(Problem to solve)
Each line below with the string "react" should be copied.

(Data to process)

········

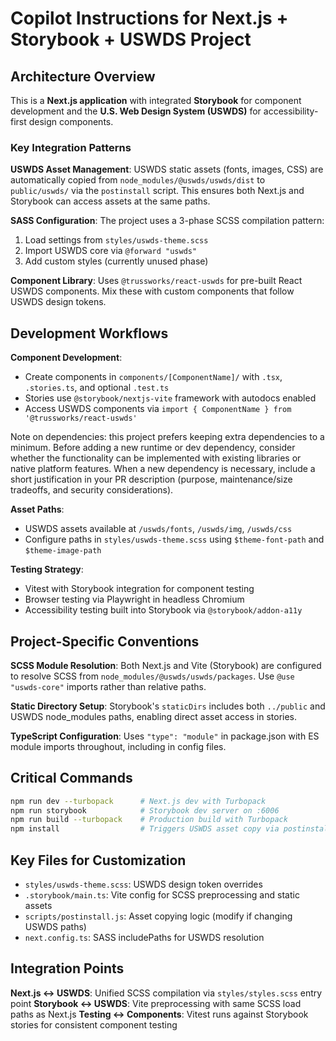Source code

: # Copilot Instructions for Next.js + Storybook + USWDS Project

## Architecture Overview

This is a **Next.js application** with integrated **Storybook** for component development and the **U.S. Web Design System (USWDS)** for accessibility-first design components.

### Key Integration Patterns

**USWDS Asset Management**: USWDS static assets (fonts, images, CSS) are automatically copied from `node_modules/@uswds/uswds/dist` to `public/uswds/` via the `postinstall` script. This ensures both Next.js and Storybook can access assets at the same paths.

**SASS Configuration**: The project uses a 3-phase SCSS compilation pattern:

1. Load settings from `styles/uswds-theme.scss`
2. Import USWDS core via `@forward "uswds"`
3. Add custom styles (currently unused phase)

**Component Library**: Uses `@trussworks/react-uswds` for pre-built React USWDS components. Mix these with custom components that follow USWDS design tokens.

## Development Workflows

**Component Development**:

- Create components in `components/[ComponentName]/` with `.tsx`, `.stories.ts`, and optional `.test.ts`
- Stories use `@storybook/nextjs-vite` framework with autodocs enabled
- Access USWDS components via `import { ComponentName } from '@trussworks/react-uswds'`

Note on dependencies: this project prefers keeping extra dependencies to a minimum. Before adding a new runtime or dev dependency, consider whether the functionality can be implemented with existing libraries or native platform features. When a new dependency is necessary, include a short justification in your PR description (purpose, maintenance/size tradeoffs, and security considerations).

**Asset Paths**:

- USWDS assets available at `/uswds/fonts`, `/uswds/img`, `/uswds/css`
- Configure paths in `styles/uswds-theme.scss` using `$theme-font-path` and `$theme-image-path`

**Testing Strategy**:

- Vitest with Storybook integration for component testing
- Browser testing via Playwright in headless Chromium
- Accessibility testing built into Storybook via `@storybook/addon-a11y`

## Project-Specific Conventions

**SCSS Module Resolution**: Both Next.js and Vite (Storybook) are configured to resolve SCSS from `node_modules/@uswds/uswds/packages`. Use `@use "uswds-core"` imports rather than relative paths.

**Static Directory Setup**: Storybook's `staticDirs` includes both `../public` and USWDS node_modules paths, enabling direct asset access in stories.

**TypeScript Configuration**: Uses `"type": "module"` in package.json with ES module imports throughout, including in config files.

## Critical Commands

```bash
npm run dev --turbopack      # Next.js dev with Turbopack
npm run storybook            # Storybook dev server on :6006
npm run build --turbopack    # Production build with Turbopack
npm install                  # Triggers USWDS asset copy via postinstall
```

## Key Files for Customization

- `styles/uswds-theme.scss`: USWDS design token overrides
- `.storybook/main.ts`: Vite config for SCSS preprocessing and static assets
- `scripts/postinstall.js`: Asset copying logic (modify if changing USWDS paths)
- `next.config.ts`: SASS includePaths for USWDS resolution

## Integration Points

**Next.js ↔ USWDS**: Unified SCSS compilation via `styles/styles.scss` entry point
**Storybook ↔ USWDS**: Vite preprocessing with same SCSS load paths as Next.js
**Testing ↔ Components**: Vitest runs against Storybook stories for consistent component testing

········

(Response below)
**Component Library**: Uses `@trussworks/react-uswds` for pre-built React USWDS components. Mix these with custom components that follow USWDS design tokens.
- Access USWDS components via `import { ComponentName } from '@trussworks/react-uswds'`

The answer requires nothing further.